(Work to be completed) Look through the data below and show every line that includes "them".

================

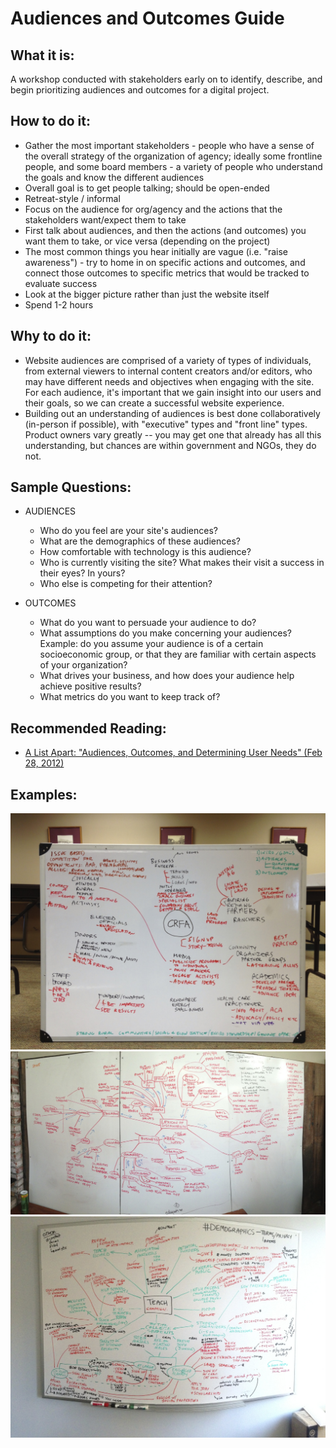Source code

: # Audiences and Outcomes Guide

## What it is:

A workshop conducted with stakeholders early on to identify, describe, and begin prioritizing audiences and outcomes for a digital project.

## How to do it:

- Gather the most important stakeholders - people who have a sense of the overall strategy of the organization of agency; ideally some frontline people, and some board members - a variety of people who understand the goals and know the different audiences
- Overall goal is to get people talking; should be open-ended
- Retreat-style / informal
- Focus on the audience for org/agency and the actions that the stakeholders want/expect them to take
- First talk about audiences, and then the actions (and outcomes) you want them to take, or vice versa (depending on the project)
- The most common things you hear initially are vague (i.e. "raise awareness") - try to home in on specific actions and outcomes, and connect those outcomes to specific metrics that would be tracked to evaluate success
- Look at the bigger picture rather than just the website itself
- Spend 1-2 hours

## Why to do it:

- Website audiences are comprised of a variety of types of individuals, from external viewers to internal content creators and/or editors, who may have different needs and objectives when engaging with the site. For each audience, it's important that we gain insight into our users and their goals, so we can create a successful website experience.
- Building out an understanding of audiences is best done collaboratively (in-person if possible), with "executive" types and "front line" types. Product owners vary greatly -- you may get one that already has all this understanding, but chances are within government and NGOs, they do not.

## Sample Questions:

- AUDIENCES

  - Who do you feel are your site's audiences?
  - What are the demographics of these audiences?
  - How comfortable with technology is this audience?
  - Who is currently visiting the site? What makes their visit a success in their eyes? In yours?
  - Who else is competing for their attention?

- OUTCOMES
  - What do you want to persuade your audience to do?
  - What assumptions do you make concerning your audiences? Example: do you assume your audience is of a certain socioeconomic group, or that they are familiar with certain aspects of your organization?
  - What drives your business, and how does your audience help achieve positive results?
  - What metrics do you want to keep track of?

## Recommended Reading:

- [A List Apart: "Audiences, Outcomes, and Determining User Needs" (Feb 28, 2012)](http://alistapart.com/article/audiences-outcomes-and-determining-user-needs)

## Examples:

![CFRA example](../../assets/images/crfa-a-and-o.jpg "CFRA Example")
![Lexicon example](../../assets/images/lexicon-a-and-o.jpg "Lexicon Example")
![Teach example](../../assets/images/teach-a-and-o.jpg "Teach Example")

================

(Answer)
- Focus on the audience for org/agency and the actions that the stakeholders want/expect them to take
- First talk about audiences, and then the actions (and outcomes) you want them to take, or vice versa (depending on the project)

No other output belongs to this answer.